When I was a kid I was sure that by the end of the century we would all be driving cars that would not only look like rocket ships, but could fly. In the early ‘80s, Ridley Scott’s film Blade Runner (set in 2020) showed flying police cars but by that point in my life I wasn’t so sure that we would see this happen in my lifetime.
Today’s post asks the question: What’s happened to automotive innovation? Sure, ABS and air bags are technical advances but today’s cars are powered by the same kind of engine my Uncle Harry’s 1948 Buick convertible used. During the 1950’s, Chrysler built limited edition gas turbine cars for several years. And only a few (two) are left. Jay Leno has one. Legendary automotive journalist , the late Tom McCahill was sure we would be driving them in the near future but it never happened. In the sixties, Mazda licensed German NSU’s patents for the Wankel engine and both companies built rotary engine-powered cars — at least for a while— but not anymore. Not so long ago, Mazda announced the last RX8 to be built with a Wankel engine.

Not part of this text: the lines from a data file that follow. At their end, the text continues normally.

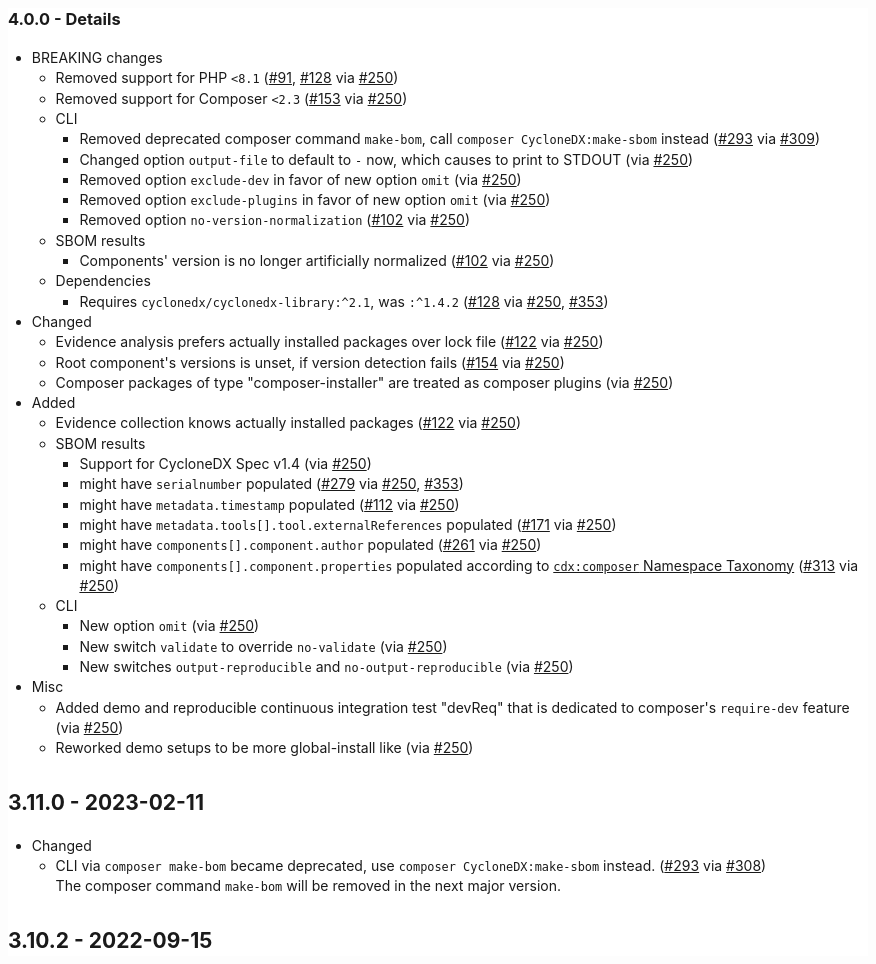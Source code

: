 ### 4.0.0 - Details

* BREAKING changes
  * Removed support for PHP `<8.1` ([#91], [#128] via [#250])
  * Removed support for Composer `<2.3` ([#153] via [#250])
  * CLI
    * Removed deprecated composer command `make-bom`, call `composer CycloneDX:make-sbom` instead ([#293] via [#309])
    * Changed option `output-file` to default to `-` now, which causes to print to STDOUT (via [#250])
    * Removed option `exclude-dev` in favor of new option `omit` (via [#250])
    * Removed option `exclude-plugins` in favor of new option `omit` (via [#250])
    * Removed option `no-version-normalization` ([#102] via [#250])
  * SBOM results
    * Components' version is no longer artificially normalized ([#102] via [#250])
  * Dependencies
    * Requires `cyclonedx/cyclonedx-library:^2.1`, was `:^1.4.2` ([#128] via [#250], [#353])
* Changed
  * Evidence analysis prefers actually installed packages over lock file ([#122] via [#250])
  * Root component's versions is unset, if version detection fails ([#154] via [#250])
  * Composer packages of type "composer-installer" are treated as composer plugins (via [#250])
* Added
  * Evidence collection knows actually installed packages ([#122] via [#250])
  * SBOM results
    * Support for CycloneDX Spec v1.4 (via [#250])
    * might have `serialnumber` populated ([#279] via [#250], [#353])
    * might have `metadata.timestamp` populated ([#112] via [#250])
    * might have `metadata.tools[].tool.externalReferences` populated ([#171] via [#250])
    * might have `components[].component.author` populated ([#261] via [#250])
    * might have `components[].component.properties` populated according to [`cdx:composer` Namespace Taxonomy](https://github.com/CycloneDX/cyclonedx-property-taxonomy/blob/main/cdx/composer.md) ([#313] via [#250])
  * CLI
    * New option `omit` (via [#250])
    * New switch `validate` to override `no-validate` (via [#250])
    * New switches `output-reproducible` and `no-output-reproducible` (via [#250])
* Misc
  * Added demo and reproducible continuous integration test "devReq" that is dedicated to composer's `require-dev` feature (via [#250])
  * Reworked demo setups to be more global-install like (via [#250])

[#91]:  https://github.com/CycloneDX/cyclonedx-php-composer/issues/91
[#102]: https://github.com/CycloneDX/cyclonedx-php-composer/issues/102
[#112]: https://github.com/CycloneDX/cyclonedx-php-composer/issues/112
[#122]: https://github.com/CycloneDX/cyclonedx-php-composer/issues/122
[#128]: https://github.com/CycloneDX/cyclonedx-php-composer/issues/128
[#153]: https://github.com/CycloneDX/cyclonedx-php-composer/issues/153
[#154]: https://github.com/CycloneDX/cyclonedx-php-composer/issues/154
[#171]: https://github.com/CycloneDX/cyclonedx-php-composer/issues/171
[#250]: https://github.com/CycloneDX/cyclonedx-php-composer/pull/250
[#261]: https://github.com/CycloneDX/cyclonedx-php-composer/issues/261
[#279]: https://github.com/CycloneDX/cyclonedx-php-composer/issues/279
[#293]: https://github.com/CycloneDX/cyclonedx-php-composer/issues/293
[#309]: https://github.com/CycloneDX/cyclonedx-php-composer/pull/309
[#313]: https://github.com/CycloneDX/cyclonedx-php-composer/issues/313
[#353]: https://github.com/CycloneDX/cyclonedx-php-composer/pull/353

## 3.11.0 - 2023-02-11

* Changed
  * CLI via `composer make-bom` became deprecated, use `composer CycloneDX:make-sbom` instead. ([#293] via [#308])  
    The composer command `make-bom` will be removed in the next major version.

[#293]: https://github.com/CycloneDX/cyclonedx-php-composer/issues/293
[#308]: https://github.com/CycloneDX/cyclonedx-php-composer/pull/308

## 3.10.2 - 2022-09-15


[#579]: https://github.com/CycloneDX/cyclonedx-php-composer/pull/579
[#500]: https://github.com/CycloneDX/cyclonedx-php-composer/issues/500
[#522]: https://github.com/CycloneDX/cyclonedx-php-composer/pull/522
[#531]: https://github.com/CycloneDX/cyclonedx-php-composer/pull/531
[#507]: https://github.com/CycloneDX/cyclonedx-php-composer/pull/507
[#520]: https://github.com/CycloneDX/cyclonedx-php-composer/issues/520
[#521]: https://github.com/CycloneDX/cyclonedx-php-composer/issues/521
[#523]: https://github.com/CycloneDX/cyclonedx-php-composer/pull/523
[#474]: https://github.com/CycloneDX/cyclonedx-php-composer/issues/474
[#479]: https://github.com/CycloneDX/cyclonedx-php-composer/pull/479
[#469]: https://github.com/CycloneDX/cyclonedx-php-composer/pull/469
[#477]: https://github.com/CycloneDX/cyclonedx-php-composer/pull/477
[#451]: https://github.com/CycloneDX/cyclonedx-php-composer/pull/451
[#459]: https://github.com/CycloneDX/cyclonedx-php-composer/pull/459
[#441]: https://github.com/CycloneDX/cyclonedx-php-composer/pull/441
[#442]: https://github.com/CycloneDX/cyclonedx-php-composer/issues/442
[#342]: https://github.com/CycloneDX/cyclonedx-php-composer/pull/342
[#430]: https://github.com/CycloneDX/cyclonedx-php-composer/issues/430
[#432]: https://github.com/CycloneDX/cyclonedx-php-composer/pull/432
[#427]: https://github.com/CycloneDX/cyclonedx-php-composer/pull/427
[#402]: https://github.com/CycloneDX/cyclonedx-php-composer/issues/402
[#403]: https://github.com/CycloneDX/cyclonedx-php-composer/pull/403
[#404]: https://github.com/CycloneDX/cyclonedx-php-composer/issues/404
[#405]: https://github.com/CycloneDX/cyclonedx-php-composer/pull/405
[#395]: https://github.com/CycloneDX/cyclonedx-php-composer/pull/395
[#398]: https://github.com/CycloneDX/cyclonedx-php-composer/pull/398
[#380]: https://github.com/CycloneDX/cyclonedx-php-composer/issues/380
[#383]: https://github.com/CycloneDX/cyclonedx-php-composer/pull/383
[#367]: https://github.com/CycloneDX/cyclonedx-php-composer/issues/367
[#368]: https://github.com/CycloneDX/cyclonedx-php-composer/pull/368
[#363]: https://github.com/CycloneDX/cyclonedx-php-composer/pull/363
[#244]: https://github.com/CycloneDX/cyclonedx-php-composer/pull/244
[#192]: https://github.com/CycloneDX/cyclonedx-php-composer/pull/192
[#212]: https://github.com/CycloneDX/cyclonedx-php-composer/pull/212
[#161]: https://github.com/CycloneDX/cyclonedx-php-composer/pull/161
[#158]: https://github.com/CycloneDX/cyclonedx-php-composer/issues/158
[#159]: https://github.com/CycloneDX/cyclonedx-php-composer/pull/159
[#160]: https://github.com/CycloneDX/cyclonedx-php-composer/pull/160
[#145]: https://github.com/CycloneDX/cyclonedx-php-composer/pull/145
[#152]: https://github.com/CycloneDX/cyclonedx-php-composer/pull/152
[#138]: https://github.com/CycloneDX/cyclonedx-php-composer/pull/138
[#133]: https://github.com/CycloneDX/cyclonedx-php-composer/pull/133
[#134]: https://github.com/CycloneDX/cyclonedx-php-composer/pull/134
[#87]: https://github.com/CycloneDX/cyclonedx-php-composer/issues/87
[#125]: https://github.com/CycloneDX/cyclonedx-php-composer/pull/125
[#80]: https://github.com/CycloneDX/cyclonedx-php-composer/pull/80
[#78]: https://github.com/CycloneDX/cyclonedx-php-composer/pull/78
[#23]: https://github.com/CycloneDX/cyclonedx-php-composer/issues/23
[#24]: https://github.com/CycloneDX/cyclonedx-php-composer/pull/24
[#34]: https://github.com/CycloneDX/cyclonedx-php-composer/pull/34
[#37]: https://github.com/CycloneDX/cyclonedx-php-composer/pull/37
[#40]: https://github.com/CycloneDX/cyclonedx-php-composer/pull/40
[#54]: https://github.com/CycloneDX/cyclonedx-php-composer/pull/54
[#17]: https://github.com/CycloneDX/cyclonedx-php-composer/pull/17
[#16]: https://github.com/CycloneDX/cyclonedx-php-composer/pull/16
[#15]: https://github.com/CycloneDX/cyclonedx-php-composer/pull/15
[#11]: https://github.com/CycloneDX/cyclonedx-php-composer/pull/11
[#9]: https://github.com/CycloneDX/cyclonedx-php-composer/pull/9
[#7]: https://github.com/CycloneDX/cyclonedx-php-composer/pull/7
[#8]: https://github.com/CycloneDX/cyclonedx-php-composer/pull/8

In the seventies, Diesel-power was hyped as the way to get us out from under the thumb of mid-East oil cartels but poorly conceived products like GM’s converted diesel engines never caught on with American buyers. And now VW;’s Diesel scandal may have driven the spike in the hear of the engines. Up until recently diesel cars were popular, Diesel trucks have always been popular, but here in the USA the higher cost of the fuel seems to offset the better fuel economy. It’s one of the reasons I sold my ML320 Mercedes. (Yeah, I know its cheaper now…but will it stay that way?)
By the time the eighties got here, auto engineers seemed to had given up on real innovations. The Dodge Viper is powered by a V-10 truck engine! (There is some dispute of this.) Sure it’s fast, but Enzo Ferrari must be spinning in his grave. Instead of radically changing the powerplants of our cars, automotive engineers fell in love with electronics and gadgets, like in-dash Navigation systems and automatic transmission controls like the one in my now departed Range Rover.
Am I the only person that thinks having computer-controlled internal combustion engines is like having laser-guided buggy whips. One of the appeals of the engines in classic sports cars, like old my catalytic-less Porsche 924, was its simple engine design that’s not only powerful but easily passes this state’s emissions tests. Is that too much to ask of tomorrow’s powerplant?